Assigned task
Scan the records below. List lines holding "item".

Supplied records
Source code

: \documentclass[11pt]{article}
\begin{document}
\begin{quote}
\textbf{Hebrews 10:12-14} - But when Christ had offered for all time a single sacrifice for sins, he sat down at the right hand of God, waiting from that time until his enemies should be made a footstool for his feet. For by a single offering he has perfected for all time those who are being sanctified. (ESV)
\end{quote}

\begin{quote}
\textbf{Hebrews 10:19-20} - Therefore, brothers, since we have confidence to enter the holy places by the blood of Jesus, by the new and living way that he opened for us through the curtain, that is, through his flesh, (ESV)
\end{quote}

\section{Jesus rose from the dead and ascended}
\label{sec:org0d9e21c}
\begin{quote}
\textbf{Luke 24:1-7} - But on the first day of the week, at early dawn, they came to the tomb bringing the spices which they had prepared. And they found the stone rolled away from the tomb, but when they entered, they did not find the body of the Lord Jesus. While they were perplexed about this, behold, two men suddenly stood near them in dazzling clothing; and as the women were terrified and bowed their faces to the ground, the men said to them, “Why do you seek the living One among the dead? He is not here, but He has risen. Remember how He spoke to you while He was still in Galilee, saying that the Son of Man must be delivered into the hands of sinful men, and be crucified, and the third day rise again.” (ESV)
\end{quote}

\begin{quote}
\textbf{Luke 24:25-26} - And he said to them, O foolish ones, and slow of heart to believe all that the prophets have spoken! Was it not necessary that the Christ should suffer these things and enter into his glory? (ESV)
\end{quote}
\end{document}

* * *

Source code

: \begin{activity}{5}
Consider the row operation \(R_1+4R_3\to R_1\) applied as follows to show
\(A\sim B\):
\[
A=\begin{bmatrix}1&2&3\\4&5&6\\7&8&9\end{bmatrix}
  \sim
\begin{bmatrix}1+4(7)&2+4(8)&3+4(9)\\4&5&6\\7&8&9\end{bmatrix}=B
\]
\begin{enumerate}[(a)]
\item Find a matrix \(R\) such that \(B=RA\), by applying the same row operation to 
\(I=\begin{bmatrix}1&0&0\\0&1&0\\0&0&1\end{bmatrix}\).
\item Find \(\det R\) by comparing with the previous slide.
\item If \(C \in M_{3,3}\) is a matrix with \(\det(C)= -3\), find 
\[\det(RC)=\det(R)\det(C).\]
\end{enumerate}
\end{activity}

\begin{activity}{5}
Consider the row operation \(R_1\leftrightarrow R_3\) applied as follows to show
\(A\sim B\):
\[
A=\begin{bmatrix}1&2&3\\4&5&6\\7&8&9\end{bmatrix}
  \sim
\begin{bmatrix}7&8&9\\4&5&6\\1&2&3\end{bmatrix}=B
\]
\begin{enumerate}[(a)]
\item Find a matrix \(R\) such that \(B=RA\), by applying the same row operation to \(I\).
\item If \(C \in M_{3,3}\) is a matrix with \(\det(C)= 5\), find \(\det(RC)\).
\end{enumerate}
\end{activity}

Response
\item Find a matrix \(R\) such that \(B=RA\), by applying the same row operation to 
\item Find \(\det R\) by comparing with the previous slide.
\item If \(C \in M_{3,3}\) is a matrix with \(\det(C)= -3\), find 
\item Find a matrix \(R\) such that \(B=RA\), by applying the same row operation to \(I\).
\item If \(C \in M_{3,3}\) is a matrix with \(\det(C)= 5\), find \(\det(RC)\).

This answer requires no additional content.